Soit cinq ans avant sa mort. Quarante après le décès de son mari, elle reste méfiante et contrôle ses réponses, éludant notamment les questions concernant le chef de la diplomatie de Houari Boumediene, Abdelaziz Bouteflika. À l’élection présidentielle de 2004, elle avait soutenu Ali Benflis.

On pensait que le président Boumediene et son ministre des Affaires étrangères étaient liés par une solide amitié et on découvre grâce aux archives de la France qu’il le faisait surveiller par les services spéciaux de ce pays. Comment expliquez-vous cette méfiance ?

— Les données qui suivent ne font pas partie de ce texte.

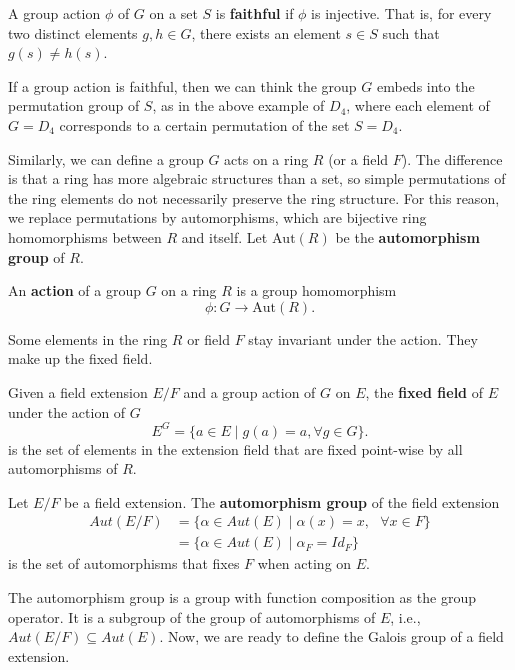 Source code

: \documentclass[../main.tex]{subfiles}
\begin{document}
\reversemarginpar
{}
\begin{definition}
A group action $\phi$ of $G$ on a set $S$ is \textbf{faithful} if $\phi$ is injective. That is, for every two distinct elements $g, h \in G$, there exists an element $s \in S$ such that $g(s) \neq h(s)$. 
\end{definition}
If a group action is faithful, then we can think the group $G$ embeds into the permutation group of $S$, as in the above example of $D_4$, where each element of $G=D_4$ corresponds to a certain permutation of the set $S=D_4$.

Similarly, we can define a group $G$ acts on a ring $R$ (or a field $F$). The difference is that a ring has more algebraic structures than a set, so simple permutations of the ring elements do not necessarily preserve the ring structure. For this reason, we replace permutations by automorphisms, which are bijective ring homomorphisms between $R$ and itself. Let $\text{Aut}(R)$ be the \textbf{automorphism group} of $R$. 

\begin{definition}
An \textbf{action} of a group $G$ on a ring $R$ is a group homomorphism 
\begin{equation*}
    \phi: G \rightarrow \text{Aut}(R).
\end{equation*}
\end{definition}


\reversemarginpar
{}
Some elements in the ring $R$ or field $F$ stay invariant under the action. They make up the fixed field. 

\begin{definition}
Given a field extension $E/F$ and a group action of $G$ on $E$, the \textbf{fixed field} of $E$ under the action of $G$ 
\begin{equation*}
    E^G = \{a \in E \mid g(a)=a, \forall g \in G\}.
\end{equation*}
is the set of elements in the extension field that are fixed point-wise by all automorphisms of $R$. 
\end{definition}


\reversemarginpar
{}
\begin{definition}
Let $E/F$ be a field extension. The \textbf{automorphism group} of the field extension 
\begin{align*}
    Aut(E/F) &= \{\alpha \in Aut(E) \mid \alpha(x) = x, \text{ } \forall x \in F\} \\
    &=\{\alpha \in Aut(E) \mid \alpha_F = Id_F\}
\end{align*}
is the set of automorphisms that fixes $F$ when acting on $E$.
\end{definition}
The automorphism group is a group with function composition as the group operator. It is a subgroup of the group of automorphisms of $E$, i.e., $Aut(E/F) \subseteq Aut(E)$. Now, we are ready to define the Galois group of a field extension.  
\end{document}
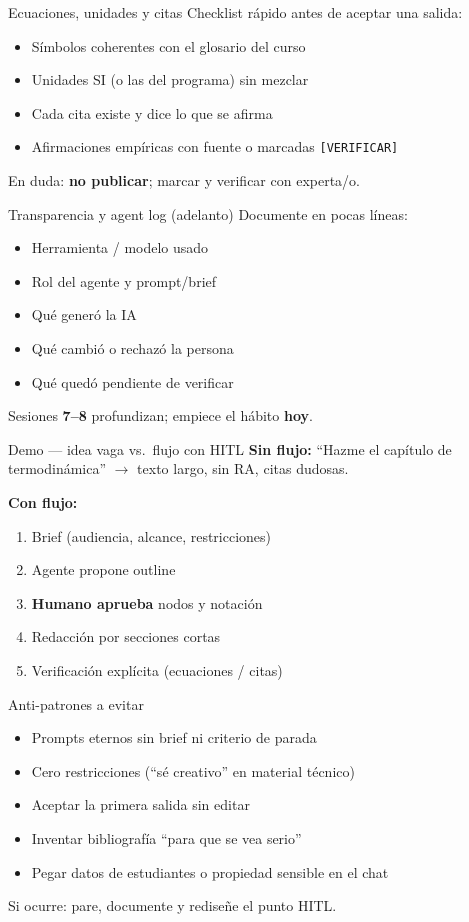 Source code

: \documentclass[aspectratio=169,11pt]{beamer}
\begin{document}
\begin{frame}{Ecuaciones, unidades y citas}
Checklist rápido antes de aceptar una salida:
\begin{itemize}
\item[$\square$] Símbolos coherentes con el glosario del curso
\item[$\square$] Unidades SI (o las del programa) sin mezclar
\item[$\square$] Cada cita existe y dice lo que se afirma
\item[$\square$] Afirmaciones empíricas con fuente o marcadas \texttt{[VERIFICAR]}
\end{itemize}
En duda: \textbf{no publicar}; marcar y verificar con experta/o.
\end{frame}

\begin{frame}{Transparencia y agent log (adelanto)}
Documente en pocas líneas:
\begin{itemize}
\item Herramienta / modelo usado
\item Rol del agente y prompt/brief
\item Qué generó la IA
\item Qué cambió o rechazó la persona
\item Qué quedó pendiente de verificar
\end{itemize}
Sesiones \textbf{7--8} profundizan; empiece el hábito \textbf{hoy}.
\end{frame}

\begin{frame}{Demo --- idea vaga vs.\ flujo con HITL}
\textbf{Sin flujo:} ``Hazme el capítulo de termodinámica'' $\rightarrow$ texto largo, sin RA, citas dudosas.

\textbf{Con flujo:}
\begin{enumerate}
\item Brief (audiencia, alcance, restricciones)
\item Agente propone outline
\item \textbf{Humano aprueba} nodos y notación
\item Redacción por secciones cortas
\item Verificación explícita (ecuaciones / citas)
\end{enumerate}
\end{frame}

\begin{frame}{Anti-patrones a evitar}
\begin{itemize}
\item Prompts eternos sin brief ni criterio de parada
\item Cero restricciones (``sé creativo'' en material técnico)
\item Aceptar la primera salida sin editar
\item Inventar bibliografía ``para que se vea serio''
\item Pegar datos de estudiantes o propiedad sensible en el chat
\end{itemize}
Si ocurre: pare, documente y rediseñe el punto HITL.
\end{frame}
\end{document}
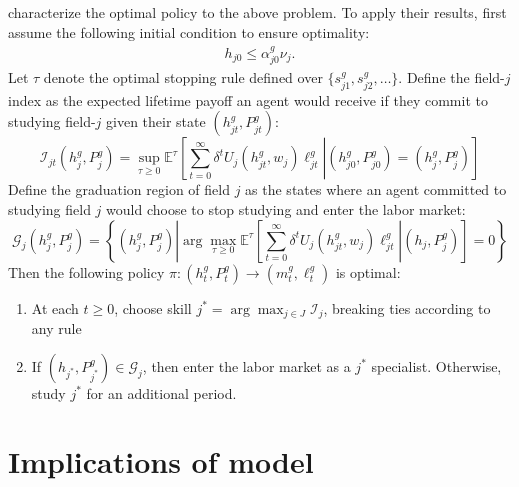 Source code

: \documentclass[10 pt]{article}
\newcommand{\toedit}[1]{{\color{gray}#1}}
\newcommand{\toedit}[1]{#1}
\newcommand{\ce}[2]{\left[\left. #1 \right\vert #2 \right]}
\newcommand{\study}{m} %
\begin{document}
\textcite{AF20} characterize the optimal policy to the above problem.
\toedit{To apply their results, first assume the following initial condition to ensure optimality:}
\begin{align}
    h_{j0} \leq \alpha_{j0}^g \nu_{j}. \label{eq:h_leq_alpha_v}
\end{align} 
Let $\tau$ denote the optimal stopping rule defined over $\{s_{j1}^g, s_{j2}^g, \dots\}$. 
Define the field-$j$ index as the expected lifetime payoff an agent would receive if they commit to studying field-$j$ given their state $(h_{jt}^g, P_{jt}^g)$: 
\begin{equation*}
\mathcal{I}_{jt} (h_{j}^g, P_{j}^g) = \sup_{\tau \geq 0} \mathbb{E}^\tau
\ce{
   \sum_{t=0}^\infty \delta^t 
   U_j(h_{jt}^g, w_j) \ell_{jt}^g
}{
    (h_{j0}^g, P_{j0}^g) = (h_{j}^g, P_{j}^g)
}
\end{equation*}
Define the graduation region of field $j$ as the states where an agent committed to studying field $j$ would choose to stop studying and enter the labor market: 
\begin{equation*}
\mathcal{G}_j (h_{j}^g, P_{j}^g)  = 
    \left\{
        (h_{j}^g, P_{j}^g) 
        \left\vert
            \arg \max_{\tau \geq 0} 
            \mathbb{E}^\tau 
            \ce{
                \sum_{t=0}^\infty \delta^t 
                U_j(h_{jt}^g, w_j) \ell_{jt}^g
            }{
                (h_j, P_j^g)
            } = 0
   \right. \right\}
\end{equation*}
Then the following policy $\pi: (h_{t}^g, P_{t}^g) \to (\study_{t}^g, \ell_t^g)$ is optimal: 
\begin{enumerate}
    \item At each $t \geq 0$, choose skill $j^* = \arg \max_{j \in J} \mathcal{I}_j$, breaking ties according to any rule
    \item If $(h_{j^*}, P_{j^*}^g) \in \mathcal{G}_{j}$, then enter the labor market as a $j^*$ specialist. Otherwise, study $j^*$ for an additional period.  
\end{enumerate}


\section{Implications of model}\label{sec:sims}
\end{document}

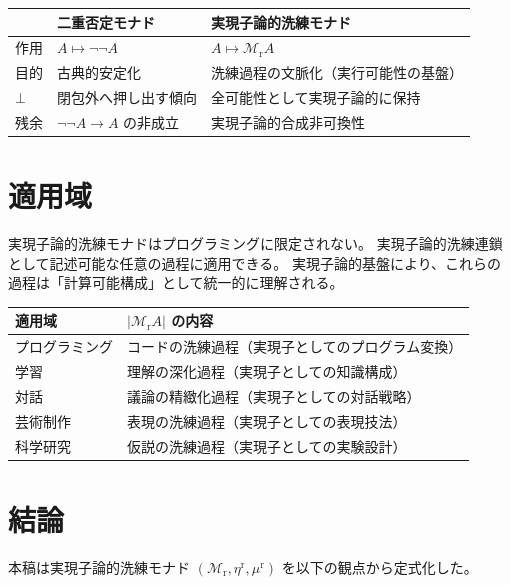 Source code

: \documentclass[11pt,a4paper]{article}
\theoremstyle{definition}
\newcommand{\Mr}{\mathcal{M}_{\mathrm{r}}}
\newcommand{\etar}{\eta^{\mathrm{r}}}
\newcommand{\mur}{\mu^{\mathrm{r}}}
\begin{document}
\begin{center}
\begin{tabular}{lll}
\hline
& \textbf{二重否定モナド} & \textbf{実現子論的洗練モナド} \\
\hline
作用 & $A\mapsto\neg\neg A$ & $A\mapsto\Mr A$ \\
目的 & 古典的安定化 & 洗練過程の文脈化（実行可能性の基盤） \\
$\bot$ & 閉包外へ押し出す傾向 & 全可能性として実現子論的に保持 \\
残余 & $\neg\neg A\to A$ の非成立 & 実現子論的合成非可換性 \\
\hline
\end{tabular}
\end{center}

\section{適用域}

実現子論的洗練モナドはプログラミングに限定されない。
実現子論的洗練連鎖として記述可能な任意の過程に適用できる。
実現子論的基盤により、これらの過程は「計算可能構成」として統一的に理解される。

\begin{center}
\begin{tabular}{ll}
\hline
\textbf{適用域} & \textbf{$|\Mr A|$ の内容} \\
\hline
プログラミング & コードの洗練過程（実現子としてのプログラム変換） \\
学習 & 理解の深化過程（実現子としての知識構成） \\
対話 & 議論の精緻化過程（実現子としての対話戦略） \\
芸術制作 & 表現の洗練過程（実現子としての表現技法） \\
科学研究 & 仮説の洗練過程（実現子としての実験設計） \\
\hline
\end{tabular}
\end{center}

\section{結論}

本稿は実現子論的洗練モナド $(\Mr,\etar,\mur)$ を以下の観点から定式化した。
\end{document}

Le président Boumediene, sous ses dehors sévères, austères était aussi un sentimental pour qui les relations de maquis comptaient beaucoup. Si j’osais m’aventurer à une comparaison, je dirais comme cela se passait pour la Résistance en France. Ce sont des relations qui se forgent dans le danger, dans l’âpreté de la lutte, en bref dans des circonstances tout à fait exceptionnelles. Mais c’est vraiment mal connaître la personnalité du président Boumediene, farouchement indépendant, que de prétendre qu’il s’adressait à des services étrangers pour faire surveiller ses collaborateurs.

Notons au passage que les services algériens étaient suffisamment performants et disposaient à l’époque des cadres de haut niveau pour se charger d’une pareille tâche si tant est qu’ils en fussent chargés. Précisons aussi que dans le cas où les relations sont bonnes entre deux pays, il peut y a voir un échange d’informations sans que l’un ou l’autre en soit demandeur.

Votre présence auprès du chef de l’État lors de ses déplacements à l’étranger semblait gêner ce ministre qui a demandé, selon ces archives, que vous fussiez reléguée en arrière-plan. Vous confirmez ?

Là encore c’est faire preuve d’une méconnaissance totale de l’histoire de l’Algérie des années 70, de la personnalité du président Boumediene et de ses rapports avec ses collaborateurs pour oser avancer de telles inepties. En dépit des relations de maquis tous ses collaborateurs, sans exception, s’adressaient à lui avec respect en lui disant : « Si Boumediene », ce qui chez les Algériens est une grande marque de respect.

Et si le président Boumediene consultait ses cadres pour les affaires politiques du pays car il avait l’esprit ouvert dans ce domaine il n’aurait jamais toléré une réflexion concernant sa vie privée et son épouse, ce que d’ailleurs un cadre intelligent ne se serait jamais hasardé à faire, sachant qu’il aurait été rapidement remis à sa place et qu’il se serait immédiatement fait mal voir.

Avant votre mariage, le domicile du président était ouvert à ses amis. Votre arrivée a naturellement modifié les rapports et certains, semble-t-il, en ont conçu de la jalousie ? Qu’est-ce que le mariage de Boumediene a changé dans ses rapports avec ses amis et dans l’exercice du pouvoir ?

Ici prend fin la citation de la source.